I’ve read that many people rely heavily on subtitles because they find the dialogue often sounds muddled and difficult to understand. This reportedly has to do with how post-produced audio is mixed down and delivered over streaming services. The full technical explanation starts to get complicated, but the quick and dirty of it is that audio over streaming media is produced to different standards from traditional broadcast TV and film. Some insist it results in a substandard, degraded sound quality, especially when trying to distinguish human conversation from other elements like background music or sound effects. Despite various fixes and hacks, some complain that it still sucks.

Subtitles, however, aren’t used solely to overcome audio problems.

I was surprised to learn that a recent survey shows 50% of Americans watch content with the subtitles on most of the time. The numbers spike even higher by generation:  53% of millennials use them, and a whopping 70% of Gen Z.

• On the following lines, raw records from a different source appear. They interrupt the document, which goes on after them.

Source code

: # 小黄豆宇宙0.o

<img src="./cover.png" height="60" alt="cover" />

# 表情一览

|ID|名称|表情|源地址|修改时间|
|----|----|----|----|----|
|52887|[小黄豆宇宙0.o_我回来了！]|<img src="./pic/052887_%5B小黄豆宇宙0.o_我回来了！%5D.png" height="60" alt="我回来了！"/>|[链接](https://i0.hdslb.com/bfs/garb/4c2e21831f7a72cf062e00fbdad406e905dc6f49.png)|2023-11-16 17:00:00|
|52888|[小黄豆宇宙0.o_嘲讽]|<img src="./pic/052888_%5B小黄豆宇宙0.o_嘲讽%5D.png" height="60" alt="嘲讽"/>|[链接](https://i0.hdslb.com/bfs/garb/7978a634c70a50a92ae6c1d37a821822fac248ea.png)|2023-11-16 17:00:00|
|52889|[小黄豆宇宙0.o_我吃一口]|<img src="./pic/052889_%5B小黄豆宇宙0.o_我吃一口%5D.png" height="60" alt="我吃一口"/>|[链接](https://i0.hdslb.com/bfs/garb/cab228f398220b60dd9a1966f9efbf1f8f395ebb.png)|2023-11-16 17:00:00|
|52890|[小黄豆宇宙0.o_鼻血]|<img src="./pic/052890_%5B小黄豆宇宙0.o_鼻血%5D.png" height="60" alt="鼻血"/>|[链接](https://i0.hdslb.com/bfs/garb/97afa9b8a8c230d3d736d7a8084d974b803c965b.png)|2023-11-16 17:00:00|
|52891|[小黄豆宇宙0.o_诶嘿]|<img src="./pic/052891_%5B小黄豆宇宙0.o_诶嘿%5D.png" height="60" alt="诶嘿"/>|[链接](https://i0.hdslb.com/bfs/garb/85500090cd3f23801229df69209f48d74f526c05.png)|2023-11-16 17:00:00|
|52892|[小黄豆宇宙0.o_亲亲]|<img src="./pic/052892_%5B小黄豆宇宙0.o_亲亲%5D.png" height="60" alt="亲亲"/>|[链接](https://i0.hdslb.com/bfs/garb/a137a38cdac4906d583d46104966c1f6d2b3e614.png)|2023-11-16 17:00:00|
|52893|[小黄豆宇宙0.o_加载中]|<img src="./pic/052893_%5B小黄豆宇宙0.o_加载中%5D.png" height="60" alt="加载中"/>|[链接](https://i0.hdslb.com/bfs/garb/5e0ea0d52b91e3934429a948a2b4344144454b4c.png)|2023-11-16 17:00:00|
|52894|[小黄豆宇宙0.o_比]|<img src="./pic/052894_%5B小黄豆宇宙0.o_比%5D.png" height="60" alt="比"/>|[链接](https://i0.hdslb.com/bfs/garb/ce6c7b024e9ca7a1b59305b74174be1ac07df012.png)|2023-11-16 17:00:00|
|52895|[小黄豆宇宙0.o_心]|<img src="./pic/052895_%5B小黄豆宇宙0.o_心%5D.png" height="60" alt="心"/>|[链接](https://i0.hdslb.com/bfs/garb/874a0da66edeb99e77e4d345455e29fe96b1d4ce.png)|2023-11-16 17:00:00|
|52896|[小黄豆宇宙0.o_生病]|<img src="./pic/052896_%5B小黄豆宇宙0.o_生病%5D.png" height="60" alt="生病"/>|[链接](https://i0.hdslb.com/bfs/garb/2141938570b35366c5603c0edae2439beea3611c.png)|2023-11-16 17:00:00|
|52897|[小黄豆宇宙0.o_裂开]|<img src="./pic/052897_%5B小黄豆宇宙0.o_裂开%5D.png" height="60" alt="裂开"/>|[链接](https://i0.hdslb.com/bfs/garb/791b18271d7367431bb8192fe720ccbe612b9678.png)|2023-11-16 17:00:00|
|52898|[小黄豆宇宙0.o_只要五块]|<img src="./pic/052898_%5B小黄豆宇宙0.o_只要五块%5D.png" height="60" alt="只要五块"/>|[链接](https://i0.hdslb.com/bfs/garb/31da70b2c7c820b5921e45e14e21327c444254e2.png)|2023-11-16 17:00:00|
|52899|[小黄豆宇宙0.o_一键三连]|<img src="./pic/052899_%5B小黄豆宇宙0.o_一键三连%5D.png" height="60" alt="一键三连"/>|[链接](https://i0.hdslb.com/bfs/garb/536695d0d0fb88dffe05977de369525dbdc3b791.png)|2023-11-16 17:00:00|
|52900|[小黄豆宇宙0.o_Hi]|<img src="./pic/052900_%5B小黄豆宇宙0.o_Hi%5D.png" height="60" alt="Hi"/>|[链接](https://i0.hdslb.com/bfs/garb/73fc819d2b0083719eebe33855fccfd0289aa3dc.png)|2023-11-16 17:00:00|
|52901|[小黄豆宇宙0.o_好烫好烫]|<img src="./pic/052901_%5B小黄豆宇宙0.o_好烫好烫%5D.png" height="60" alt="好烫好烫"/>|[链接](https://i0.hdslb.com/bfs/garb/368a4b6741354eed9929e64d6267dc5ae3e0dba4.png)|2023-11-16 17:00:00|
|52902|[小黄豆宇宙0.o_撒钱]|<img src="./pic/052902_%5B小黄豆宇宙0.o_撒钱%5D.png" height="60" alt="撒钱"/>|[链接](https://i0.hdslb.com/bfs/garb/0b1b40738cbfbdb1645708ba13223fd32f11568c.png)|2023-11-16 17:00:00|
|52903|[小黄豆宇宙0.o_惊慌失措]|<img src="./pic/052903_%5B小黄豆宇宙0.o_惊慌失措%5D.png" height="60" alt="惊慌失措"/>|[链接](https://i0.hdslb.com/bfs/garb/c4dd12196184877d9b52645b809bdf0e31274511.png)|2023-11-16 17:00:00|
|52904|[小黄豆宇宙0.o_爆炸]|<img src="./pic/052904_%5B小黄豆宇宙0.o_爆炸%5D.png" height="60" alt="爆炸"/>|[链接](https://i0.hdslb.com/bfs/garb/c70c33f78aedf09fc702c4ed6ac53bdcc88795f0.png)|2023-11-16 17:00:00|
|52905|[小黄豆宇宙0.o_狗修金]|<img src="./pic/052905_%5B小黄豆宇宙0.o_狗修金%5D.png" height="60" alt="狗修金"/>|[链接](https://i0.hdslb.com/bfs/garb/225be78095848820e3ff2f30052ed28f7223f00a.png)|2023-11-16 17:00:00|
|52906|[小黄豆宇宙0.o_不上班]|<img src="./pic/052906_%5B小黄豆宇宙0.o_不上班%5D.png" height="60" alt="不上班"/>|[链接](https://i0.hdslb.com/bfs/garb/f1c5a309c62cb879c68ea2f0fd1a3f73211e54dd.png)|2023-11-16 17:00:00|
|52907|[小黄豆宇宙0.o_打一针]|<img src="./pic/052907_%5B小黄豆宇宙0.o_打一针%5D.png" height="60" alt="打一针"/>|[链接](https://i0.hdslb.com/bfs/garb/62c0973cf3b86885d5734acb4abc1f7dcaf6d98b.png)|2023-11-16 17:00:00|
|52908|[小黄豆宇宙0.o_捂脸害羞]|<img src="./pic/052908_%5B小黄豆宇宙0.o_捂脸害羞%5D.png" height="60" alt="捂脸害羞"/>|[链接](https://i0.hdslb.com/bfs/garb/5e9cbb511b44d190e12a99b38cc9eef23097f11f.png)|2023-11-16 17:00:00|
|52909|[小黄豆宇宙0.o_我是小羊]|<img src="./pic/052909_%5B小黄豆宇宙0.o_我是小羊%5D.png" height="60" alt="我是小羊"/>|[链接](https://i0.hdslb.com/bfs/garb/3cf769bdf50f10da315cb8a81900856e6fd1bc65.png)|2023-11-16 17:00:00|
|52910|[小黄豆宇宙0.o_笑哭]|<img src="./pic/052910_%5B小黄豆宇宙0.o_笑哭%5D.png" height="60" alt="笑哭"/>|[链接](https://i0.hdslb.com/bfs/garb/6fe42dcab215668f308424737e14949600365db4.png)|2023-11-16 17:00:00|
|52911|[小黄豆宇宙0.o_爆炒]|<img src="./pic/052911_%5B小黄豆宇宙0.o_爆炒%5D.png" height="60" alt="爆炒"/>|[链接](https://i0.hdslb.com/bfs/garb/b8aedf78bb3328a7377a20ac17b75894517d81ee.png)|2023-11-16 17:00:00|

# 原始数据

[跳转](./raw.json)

57% of people watch content when they’re out in public. I can’t imagine doing this myself, but it appears I’m in the minority. Again, it’s more pronounced among young people – 74% of Gen Z.

Those surveyed say subtitles serve a practical purpose while viewing on a device in a public space: sensitive to disturbing others, they turn down the volume; interestingly, the same is true in the privacy of their homes, because similarly they don’t want to annoy roommates or family members.

Yet this goes beyond simply being polite. It seems there may be a cultural shift afoot.

Again, it’s the younger generations driving the trend. Unlike the baby boomers or Gen X, for some millennials and all of Gen Z subtitles have always been there. To this entire segment of the population that grew up with Facebook and TikTok, subtitles are not only commonplace, but frankly an expectation. Whether the sound is turned on or off, it’s understood that you’re supposed to see words on screen to accompany whatever you’re watching. That’s just how it works – it would be strange not to see them.

This all got me thinking, particularly in light of another statistic I recently spotted. It says millennials (those born between 1981 and 1996) will make up 75% of the workforce by the year 2025.  That’s not far away, as of this writing. That means those born 1997 and later are not far behind!

Clearly the media consumption habits of this younger set have massive implications for any of us working in media production – not just entertainment, but I think also the “non-broadcast” realms that spill into areas such as business and educational content. As these upcoming generations displace older adults, their new-fangled quirks will quickly become the norm.  A 22-year-old Gen Z kid comes with a vastly different perspective from a 57-year-old Gen Xer, and content producers will need to get wise to that.

Consider subtitles. For Gen X, demanding these kinds of visual cues wasn’t a thing. Not for movies, not for TV. Certainly not for marketing videos or e-learning modules. The deal was you listened hard and focused on what you heard. You paid attention and adapted to the audio. It was pretty much all you had.

For Gen Z? No way. You’d better have words on that screen. And by the way, they’re likely killing the sound.

Let’s take this to one possible logical conclusion. Does this mean that audio eventually becomes optional? Irrelevant? Obsolete? Will we collectively begin to lose an appreciation for that wonderfully immersive sensory experience of sound? Will people cease to care about music, narration, sound effects and the emotional richness they create?

I hope not. I can’t envision a world in which people would be happy only with images and words whipping across a screen. I suspect there will always be a desire for “ear candy.”

There’s a more practical concern. When you lean on subtitles and stop actively listening, you miss out on all the layers of nuance, context, attitude and information that sound can convey. Voice and narration in particular – inflections, pauses, emphasis, tonality, emotionality and other unique signals get stripped away. It corrodes and cheapens our ability to communicate with one another effectively and fully, and becomes a very shallow, one-dimensional exercise, empty of humanity and meaning.

This may put me at odds with younger folks, but I’ll say it:

It all feels very Tik-Tokky. And that’s not a good thing.